Entre el barro
Isabel Muñoz
Ganadora de la XVI edición
www.excelencialiteraria.com
Tengo recuerdos borrosos de lo que pasó. Parece que he olvidado mi infancia, mi adolescencia, mi recién alcanzada juventud. No sé cómo demonios he llegado a este punto; apenas me acuerdo de nada, como si toda mi existencia se hubiera puesto en pausa.
Oigo gritos alrededor. Me llega el tufo putrefacto que la masa de barro ha dejado por las calles. Veo el desastre. Noto el regusto de la bebida energética que me he obligado a beber. Siento dolor de mis brazos. El cuerpo me pide a gritos un descanso.
Mis cinco sentidos aún funcionan. Muchas personas no han tenido esa suerte.
Quiero pensar que esto no es real, que el lodo que me cubre hasta las rodillas es, en realidad, una cálida manta, que la pala que sujeto y las ampollas que llenan las palmas de mis manos son producto de una pesadilla.
Aparto limo, muevo piedras, retiro escombros. Tras la mugre que las reviste, mis manos están desgarradas y empapadas en sangre. Una voz se acerca junto a uno de mis hombros para sugerirme que me las lave y me ponga unos guantes, para evitar una infección. No estoy segura de si ha sido mi conciencia tratando de romper el tenso silencio que enmudece mis pensamientos, que han dejado paso a un extraño ruido blanco, como de agua que corre, de truenos, de gritos desesperados, como si la riada también se hubiese llevado mi voz interior.
Escucho un crujido y ceden algunos guijarros, que me golpean la frente y la coronilla. Lanzo la pala a un lado. Los golpes han alertando a unos adolescentes que cargan cubos y escobas de gruesas cerdas. Vuelvo a apartar los deshechos de basura con mis propias manos temblorosas, atenazada por un nudo en la garganta y otro en el corazón.
Los muchachos se acercan. Apenas los oigo ofrecerme ayuda, y les respondo con mi silencio. Es mi casa. Es toda mi vida. Tengo que ser yo misma quien retire ladrillo tras ladrillo, piedra tras piedra para encontrar lo que estoy buscando.
El polvo me cubre la vista y me hace toser una vez consigo pasar al interior de la vivienda, que se ha convertido en una ruina húmeda, una burla al sudor y las lágrimas.
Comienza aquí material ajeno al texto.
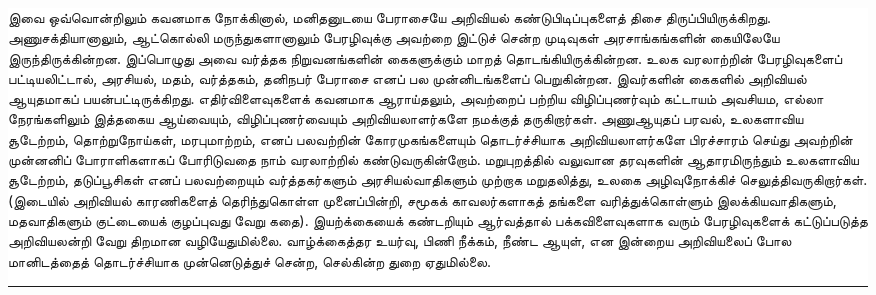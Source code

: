 இவை ஒவ்வொன்றிலும் கவனமாக நோக்கினால், மனிதனுடயை பேராசையே அறிவியல் கண்டுபிடிப்புகளைத் திசை திருப்பியிருக்கிறது. அணுசக்தியானாலும், ஆட்கொல்லி மருந்துகளானாலும் பேரழிவுக்கு அவற்றை இட்டுச் சென்ற முடிவுகள் அரசாங்கங்களின் கையிலேயே இருந்திருக்கின்றன. இப்பொழுது அவை வர்த்தக நிறுவனங்களின் கைகளுக்கும் மாறத் தொடங்கியிருக்கின்றன. உலக வரலாற்றின் பேரழிவுகளைப் பட்டியலிட்டால், அரசியல், மதம், வர்த்தகம், தனிநபர் பேராசை எனப் பல முன்னிடங்களைப் பெறுகின்றன. இவர்களின் கைகளில் அறிவியல் ஆயுதமாகப் பயன்பட்டிருக்கிறது. எதிர்விளைவுகளைக் கவனமாக ஆராய்தலும், அவற்றைப் பற்றிய விழிப்புணர்வும் கட்டாயம் அவசியம, எல்லா நேரங்களிலும் இத்தகைய ஆய்வையும், விழிப்புணர்வையும் அறிவியலாளர்களே நமக்குத் தருகிறார்கள்.  அணுஆயுதப் பரவல்,  உலகளாவிய சூடேற்றம், தொற்றுநோய்கள், மரபுமாற்றம், எனப் பலவற்றின் கோரமுகங்களையும் தொடர்ச்சியாக அறிவியலாளர்களே பிரச்சாரம் செய்து அவற்றின் முன்னனிப் போராளிகளாகப் போரிடுவதை நாம் வரலாற்றில் கண்டுவருகின்றோம். மறுபுறத்தில் வலுவான தரவுகளின் ஆதாரமிருந்தும் உலகளாவிய சூடேற்றம், தடுப்பூசிகள் எனப் பலவற்றையும் வர்த்தகர்களும் அரசியல்வாதிகளும் முற்றாக மறுதலித்து, உலகை அழிவுநோக்கிச் செலுத்திவருகிறார்கள். (இடையில் அறிவியல் காரணிகளைத் தெரிந்துகொள்ள முனைப்பின்றி, சமூகக் காவலர்களாகத் தங்களை வரித்துக்கொள்ளும் இலக்கியவாதிகளும், மதவாதிகளும் குட்டையைக் குழப்புவது வேறு கதை).  இயற்க்கையைக் கண்டறியும் ஆர்வத்தால் பக்கவிளைவுகளாக வரும் பேரழிவுகளைக் கட்டுப்படுத்த அறிவியலன்றி வேறு திறமான வழியேதுமில்லை. வாழ்க்கைத்தர உயர்வு, பிணி நீக்கம், நீண்ட ஆயுள், என இன்றைய அறிவியலைப் போல மானிடத்தைத் தொடர்ச்சியாக முன்னெடுத்துச் சென்ற, செல்கின்ற துறை ஏதுமில்லை.  

---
Me limpio las gafas con la orla sucia de mi camiseta. Al ponérmelas de nuevo observo el infierno. Me topo con los muebles que acabábamos de comprar, con el sofá donde echábamos la siesta, con la televisión en la que veíamos nuestra serie favorita, con la nevera, el pavimento… todo está cubierto por una pegajosa capa de fango.
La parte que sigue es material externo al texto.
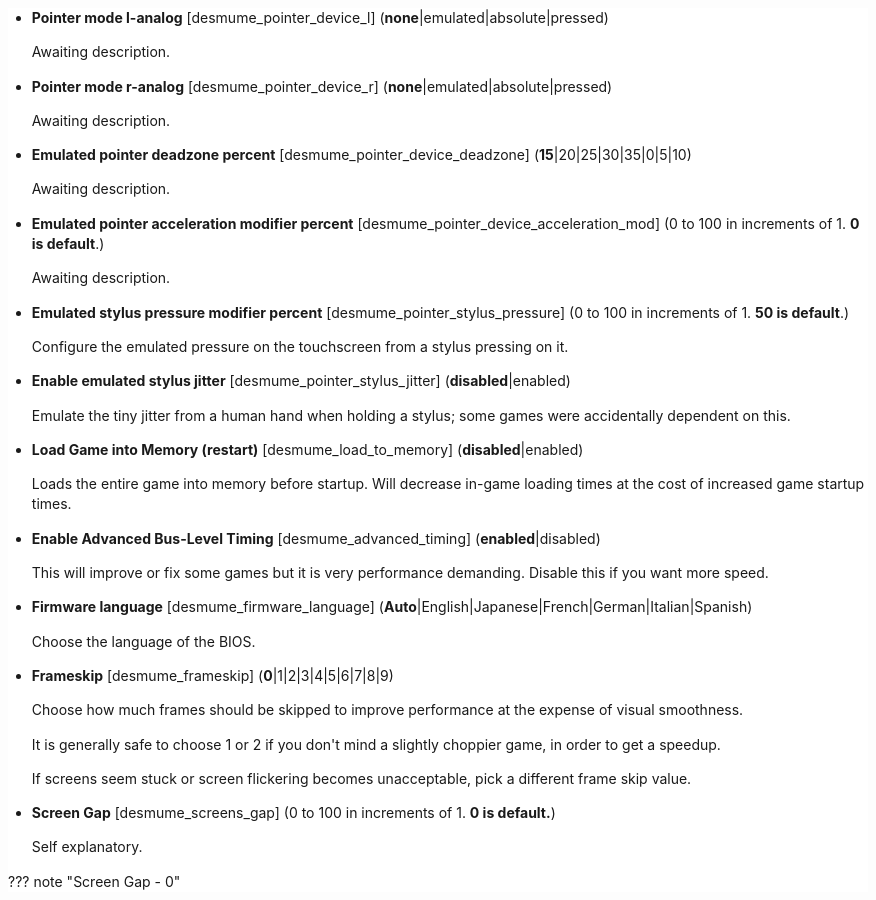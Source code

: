 - **Pointer mode l-analog** [desmume_pointer_device_l] (**none**|emulated|absolute|pressed)

	Awaiting description.
	
- **Pointer mode r-analog** [desmume_pointer_device_r] (**none**|emulated|absolute|pressed)

	Awaiting description.
	
- **Emulated pointer deadzone percent** [desmume_pointer_device_deadzone] (**15**|20|25|30|35|0|5|10)

	Awaiting description.
	
- **Emulated pointer acceleration modifier percent** [desmume_pointer_device_acceleration_mod] (0 to 100 in increments of 1. **0 is default**.)

	Awaiting description.
	
- **Emulated stylus pressure modifier percent** [desmume_pointer_stylus_pressure] (0 to 100 in increments of 1. **50 is default**.)

	Configure the emulated pressure on the touchscreen from a stylus pressing on it.
	
- **Enable emulated stylus jitter** [desmume_pointer_stylus_jitter] (**disabled**|enabled)

	Emulate the tiny jitter from a human hand when holding a stylus; some games were accidentally dependent on this.
	
- **Load Game into Memory (restart)** [desmume_load_to_memory] (**disabled**|enabled)

	Loads the entire game into memory before startup. Will decrease in-game loading times at the cost of increased game startup times.
	
- **Enable Advanced Bus-Level Timing** [desmume_advanced_timing] (**enabled**|disabled)

	This will improve or fix some games but it is very performance demanding. Disable this if you want more speed.
	
- **Firmware language** [desmume_firmware_language] (**Auto**|English|Japanese|French|German|Italian|Spanish)

	Choose the language of the BIOS.
	
- **Frameskip** [desmume_frameskip] (**0**|1|2|3|4|5|6|7|8|9)

	Choose how much frames should be skipped to improve performance at the expense of visual smoothness.
	
	It is generally safe to choose 1 or 2 if you don't mind a slightly choppier game, in order to get a speedup.
	
	If screens seem stuck or screen flickering becomes unacceptable, pick a different frame skip value.
	
- **Screen Gap** [desmume_screens_gap] (0 to 100 in increments of 1. **0 is default.**)

	Self explanatory.
	
??? note "Screen Gap - 0"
Lucho contra el barro, el polvo y el agua estancada. Grito su nombre, una vez, otra y otra vez más, hasta que descubro su mano, que asoma por debajo de una estantería derribada. Es grande, tal como la recordaba, pero sin vida y rebozada en légamo. Sin embargo, en su dedo anular luce la alianza dorada que le coloqué apenas hace un mes.
Ahogada por el llanto, consigo mover el dichoso mueble que lo atrapa. Cuando tomo en brazos su cuerpo sin vida, lo abrazo. Un chillido desgarrando sale de mi garganta. Le pregunto al mundo por qué me lo han arrebatado, por qué no llegué a tiempo a casa antes de que la riada cortara el tráfico para irme con él. Pero el mundo sólo me da su silencio.